## What is required
All the entries, exactly as they read, must be written out again.

## Records for this exercise
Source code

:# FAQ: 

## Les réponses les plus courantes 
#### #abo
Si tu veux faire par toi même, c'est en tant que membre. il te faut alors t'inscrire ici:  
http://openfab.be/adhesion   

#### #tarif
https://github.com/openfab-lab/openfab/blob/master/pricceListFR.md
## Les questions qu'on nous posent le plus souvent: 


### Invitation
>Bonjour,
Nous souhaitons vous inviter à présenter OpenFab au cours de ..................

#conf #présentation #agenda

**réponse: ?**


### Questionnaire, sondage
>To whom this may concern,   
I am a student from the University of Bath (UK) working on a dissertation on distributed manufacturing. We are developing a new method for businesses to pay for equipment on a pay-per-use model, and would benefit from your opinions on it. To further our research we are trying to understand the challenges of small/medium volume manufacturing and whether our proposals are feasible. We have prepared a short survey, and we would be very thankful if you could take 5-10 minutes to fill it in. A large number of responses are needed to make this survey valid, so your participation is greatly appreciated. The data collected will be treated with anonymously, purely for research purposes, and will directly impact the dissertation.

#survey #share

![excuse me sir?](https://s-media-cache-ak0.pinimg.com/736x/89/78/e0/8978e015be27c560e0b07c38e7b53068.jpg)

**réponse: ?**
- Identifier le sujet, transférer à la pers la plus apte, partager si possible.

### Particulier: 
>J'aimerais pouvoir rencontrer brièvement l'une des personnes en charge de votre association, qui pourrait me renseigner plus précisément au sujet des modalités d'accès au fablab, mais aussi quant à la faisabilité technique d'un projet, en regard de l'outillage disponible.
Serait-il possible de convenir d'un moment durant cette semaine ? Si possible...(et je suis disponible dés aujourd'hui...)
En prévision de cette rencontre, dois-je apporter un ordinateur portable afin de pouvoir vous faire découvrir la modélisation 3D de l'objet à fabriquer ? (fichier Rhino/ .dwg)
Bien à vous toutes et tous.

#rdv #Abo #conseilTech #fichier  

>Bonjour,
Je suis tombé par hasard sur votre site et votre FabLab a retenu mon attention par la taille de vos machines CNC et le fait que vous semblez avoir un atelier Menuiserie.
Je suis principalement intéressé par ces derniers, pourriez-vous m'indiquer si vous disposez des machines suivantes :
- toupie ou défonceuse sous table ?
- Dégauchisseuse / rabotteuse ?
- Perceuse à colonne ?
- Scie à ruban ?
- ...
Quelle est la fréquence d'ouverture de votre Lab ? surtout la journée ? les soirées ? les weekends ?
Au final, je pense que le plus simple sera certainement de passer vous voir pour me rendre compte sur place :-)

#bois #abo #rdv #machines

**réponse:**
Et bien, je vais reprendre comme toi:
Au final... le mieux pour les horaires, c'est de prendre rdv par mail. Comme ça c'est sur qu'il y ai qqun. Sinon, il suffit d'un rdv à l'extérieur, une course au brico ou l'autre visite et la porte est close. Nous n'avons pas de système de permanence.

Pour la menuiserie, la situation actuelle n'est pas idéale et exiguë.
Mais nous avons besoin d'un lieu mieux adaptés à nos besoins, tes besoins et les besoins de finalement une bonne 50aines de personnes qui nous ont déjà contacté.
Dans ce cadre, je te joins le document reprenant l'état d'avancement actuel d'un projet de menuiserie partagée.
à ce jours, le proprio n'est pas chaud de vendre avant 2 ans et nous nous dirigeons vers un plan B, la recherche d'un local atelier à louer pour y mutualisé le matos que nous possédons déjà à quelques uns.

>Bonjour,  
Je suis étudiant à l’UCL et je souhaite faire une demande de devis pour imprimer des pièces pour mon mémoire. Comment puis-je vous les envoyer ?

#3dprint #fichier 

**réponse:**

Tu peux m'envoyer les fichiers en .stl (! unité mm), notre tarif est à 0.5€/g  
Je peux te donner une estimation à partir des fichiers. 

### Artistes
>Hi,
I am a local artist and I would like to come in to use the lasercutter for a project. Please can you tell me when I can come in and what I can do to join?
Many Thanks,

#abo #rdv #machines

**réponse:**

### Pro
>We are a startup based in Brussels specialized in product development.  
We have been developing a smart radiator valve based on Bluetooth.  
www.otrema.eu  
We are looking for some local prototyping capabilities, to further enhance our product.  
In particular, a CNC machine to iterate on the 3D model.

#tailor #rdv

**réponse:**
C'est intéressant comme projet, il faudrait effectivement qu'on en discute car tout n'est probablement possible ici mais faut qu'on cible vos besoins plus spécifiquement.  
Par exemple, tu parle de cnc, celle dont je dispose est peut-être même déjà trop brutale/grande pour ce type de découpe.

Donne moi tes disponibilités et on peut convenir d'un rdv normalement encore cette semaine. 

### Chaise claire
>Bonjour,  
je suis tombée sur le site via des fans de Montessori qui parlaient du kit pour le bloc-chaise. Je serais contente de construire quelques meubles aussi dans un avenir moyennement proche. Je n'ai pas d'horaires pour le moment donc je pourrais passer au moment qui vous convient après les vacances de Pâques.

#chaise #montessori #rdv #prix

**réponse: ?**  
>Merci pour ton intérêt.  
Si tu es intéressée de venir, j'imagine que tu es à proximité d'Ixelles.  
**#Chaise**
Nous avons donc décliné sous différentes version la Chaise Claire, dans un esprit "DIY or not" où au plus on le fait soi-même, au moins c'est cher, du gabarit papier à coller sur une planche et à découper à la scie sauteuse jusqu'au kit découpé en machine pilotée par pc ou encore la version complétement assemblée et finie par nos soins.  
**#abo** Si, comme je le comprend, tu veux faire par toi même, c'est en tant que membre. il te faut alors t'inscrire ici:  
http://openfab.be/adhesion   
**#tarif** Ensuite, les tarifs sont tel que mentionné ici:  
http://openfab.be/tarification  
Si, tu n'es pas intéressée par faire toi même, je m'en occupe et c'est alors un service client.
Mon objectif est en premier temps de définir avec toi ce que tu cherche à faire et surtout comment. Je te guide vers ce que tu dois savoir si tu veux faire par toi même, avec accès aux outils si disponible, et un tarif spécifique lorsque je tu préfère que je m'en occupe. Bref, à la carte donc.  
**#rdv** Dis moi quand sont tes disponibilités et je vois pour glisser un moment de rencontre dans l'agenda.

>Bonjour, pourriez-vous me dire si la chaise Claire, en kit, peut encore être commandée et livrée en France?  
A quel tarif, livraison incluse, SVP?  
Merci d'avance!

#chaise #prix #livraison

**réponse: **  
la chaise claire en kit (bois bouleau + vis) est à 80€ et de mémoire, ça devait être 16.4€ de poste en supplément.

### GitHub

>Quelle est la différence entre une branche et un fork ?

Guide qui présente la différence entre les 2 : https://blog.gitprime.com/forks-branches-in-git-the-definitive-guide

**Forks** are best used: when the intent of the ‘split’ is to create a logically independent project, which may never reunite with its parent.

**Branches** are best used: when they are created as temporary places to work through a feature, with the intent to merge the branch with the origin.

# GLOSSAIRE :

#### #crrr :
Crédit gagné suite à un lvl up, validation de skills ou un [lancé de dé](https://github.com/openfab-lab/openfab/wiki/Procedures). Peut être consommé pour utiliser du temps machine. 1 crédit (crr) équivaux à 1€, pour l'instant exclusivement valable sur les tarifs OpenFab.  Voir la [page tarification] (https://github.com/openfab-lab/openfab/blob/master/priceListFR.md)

## Answer to the exercise
Source code

:# FAQ: 

## Les réponses les plus courantes 
#### #abo
Si tu veux faire par toi même, c'est en tant que membre. il te faut alors t'inscrire ici:  
http://openfab.be/adhesion   

#### #tarif
https://github.com/openfab-lab/openfab/blob/master/pricceListFR.md
## Les questions qu'on nous posent le plus souvent: 


### Invitation
>Bonjour,
Nous souhaitons vous inviter à présenter OpenFab au cours de ..................

#conf #présentation #agenda

**réponse: ?**


### Questionnaire, sondage
>To whom this may concern,   
I am a student from the University of Bath (UK) working on a dissertation on distributed manufacturing. We are developing a new method for businesses to pay for equipment on a pay-per-use model, and would benefit from your opinions on it. To further our research we are trying to understand the challenges of small/medium volume manufacturing and whether our proposals are feasible. We have prepared a short survey, and we would be very thankful if you could take 5-10 minutes to fill it in. A large number of responses are needed to make this survey valid, so your participation is greatly appreciated. The data collected will be treated with anonymously, purely for research purposes, and will directly impact the dissertation.

#survey #share

![excuse me sir?](https://s-media-cache-ak0.pinimg.com/736x/89/78/e0/8978e015be27c560e0b07c38e7b53068.jpg)

**réponse: ?**
- Identifier le sujet, transférer à la pers la plus apte, partager si possible.

### Particulier: 
>J'aimerais pouvoir rencontrer brièvement l'une des personnes en charge de votre association, qui pourrait me renseigner plus précisément au sujet des modalités d'accès au fablab, mais aussi quant à la faisabilité technique d'un projet, en regard de l'outillage disponible.
Serait-il possible de convenir d'un moment durant cette semaine ? Si possible...(et je suis disponible dés aujourd'hui...)
En prévision de cette rencontre, dois-je apporter un ordinateur portable afin de pouvoir vous faire découvrir la modélisation 3D de l'objet à fabriquer ? (fichier Rhino/ .dwg)
Bien à vous toutes et tous.

#rdv #Abo #conseilTech #fichier  

>Bonjour,
Je suis tombé par hasard sur votre site et votre FabLab a retenu mon attention par la taille de vos machines CNC et le fait que vous semblez avoir un atelier Menuiserie.
Je suis principalement intéressé par ces derniers, pourriez-vous m'indiquer si vous disposez des machines suivantes :
- toupie ou défonceuse sous table ?
- Dégauchisseuse / rabotteuse ?
- Perceuse à colonne ?
- Scie à ruban ?
- ...
Quelle est la fréquence d'ouverture de votre Lab ? surtout la journée ? les soirées ? les weekends ?
Au final, je pense que le plus simple sera certainement de passer vous voir pour me rendre compte sur place :-)

#bois #abo #rdv #machines

**réponse:**
Et bien, je vais reprendre comme toi:
Au final... le mieux pour les horaires, c'est de prendre rdv par mail. Comme ça c'est sur qu'il y ai qqun. Sinon, il suffit d'un rdv à l'extérieur, une course au brico ou l'autre visite et la porte est close. Nous n'avons pas de système de permanence.

Pour la menuiserie, la situation actuelle n'est pas idéale et exiguë.
Mais nous avons besoin d'un lieu mieux adaptés à nos besoins, tes besoins et les besoins de finalement une bonne 50aines de personnes qui nous ont déjà contacté.
Dans ce cadre, je te joins le document reprenant l'état d'avancement actuel d'un projet de menuiserie partagée.
à ce jours, le proprio n'est pas chaud de vendre avant 2 ans et nous nous dirigeons vers un plan B, la recherche d'un local atelier à louer pour y mutualisé le matos que nous possédons déjà à quelques uns.

>Bonjour,  
Je suis étudiant à l’UCL et je souhaite faire une demande de devis pour imprimer des pièces pour mon mémoire. Comment puis-je vous les envoyer ?

#3dprint #fichier 

**réponse:**

Tu peux m'envoyer les fichiers en .stl (! unité mm), notre tarif est à 0.5€/g  
Je peux te donner une estimation à partir des fichiers. 

### Artistes
>Hi,
I am a local artist and I would like to come in to use the lasercutter for a project. Please can you tell me when I can come in and what I can do to join?
Many Thanks,

#abo #rdv #machines

**réponse:**

### Pro
>We are a startup based in Brussels specialized in product development.  
We have been developing a smart radiator valve based on Bluetooth.  
www.otrema.eu  
We are looking for some local prototyping capabilities, to further enhance our product.  
In particular, a CNC machine to iterate on the 3D model.

#tailor #rdv

**réponse:**
C'est intéressant comme projet, il faudrait effectivement qu'on en discute car tout n'est probablement possible ici mais faut qu'on cible vos besoins plus spécifiquement.  
Par exemple, tu parle de cnc, celle dont je dispose est peut-être même déjà trop brutale/grande pour ce type de découpe.

Donne moi tes disponibilités et on peut convenir d'un rdv normalement encore cette semaine. 

### Chaise claire
>Bonjour,  
je suis tombée sur le site via des fans de Montessori qui parlaient du kit pour le bloc-chaise. Je serais contente de construire quelques meubles aussi dans un avenir moyennement proche. Je n'ai pas d'horaires pour le moment donc je pourrais passer au moment qui vous convient après les vacances de Pâques.

#chaise #montessori #rdv #prix

**réponse: ?**  
>Merci pour ton intérêt.  
Si tu es intéressée de venir, j'imagine que tu es à proximité d'Ixelles.  
**#Chaise**
Nous avons donc décliné sous différentes version la Chaise Claire, dans un esprit "DIY or not" où au plus on le fait soi-même, au moins c'est cher, du gabarit papier à coller sur une planche et à découper à la scie sauteuse jusqu'au kit découpé en machine pilotée par pc ou encore la version complétement assemblée et finie par nos soins.  
**#abo** Si, comme je le comprend, tu veux faire par toi même, c'est en tant que membre. il te faut alors t'inscrire ici:  
http://openfab.be/adhesion   
**#tarif** Ensuite, les tarifs sont tel que mentionné ici:  
http://openfab.be/tarification  
Si, tu n'es pas intéressée par faire toi même, je m'en occupe et c'est alors un service client.
Mon objectif est en premier temps de définir avec toi ce que tu cherche à faire et surtout comment. Je te guide vers ce que tu dois savoir si tu veux faire par toi même, avec accès aux outils si disponible, et un tarif spécifique lorsque je tu préfère que je m'en occupe. Bref, à la carte donc.  
**#rdv** Dis moi quand sont tes disponibilités et je vois pour glisser un moment de rencontre dans l'agenda.

>Bonjour, pourriez-vous me dire si la chaise Claire, en kit, peut encore être commandée et livrée en France?  
A quel tarif, livraison incluse, SVP?  
Merci d'avance!

#chaise #prix #livraison

**réponse: **  
la chaise claire en kit (bois bouleau + vis) est à 80€ et de mémoire, ça devait être 16.4€ de poste en supplément.

### GitHub

>Quelle est la différence entre une branche et un fork ?

Guide qui présente la différence entre les 2 : https://blog.gitprime.com/forks-branches-in-git-the-definitive-guide

**Forks** are best used: when the intent of the ‘split’ is to create a logically independent project, which may never reunite with its parent.

**Branches** are best used: when they are created as temporary places to work through a feature, with the intent to merge the branch with the origin.

# GLOSSAIRE :

#### #crrr :
Crédit gagné suite à un lvl up, validation de skills ou un [lancé de dé](https://github.com/openfab-lab/openfab/wiki/Procedures). Peut être consommé pour utiliser du temps machine. 1 crédit (crr) équivaux à 1€, pour l'instant exclusivement valable sur les tarifs OpenFab.  Voir la [page tarification] (https://github.com/openfab-lab/openfab/blob/master/priceListFR.md)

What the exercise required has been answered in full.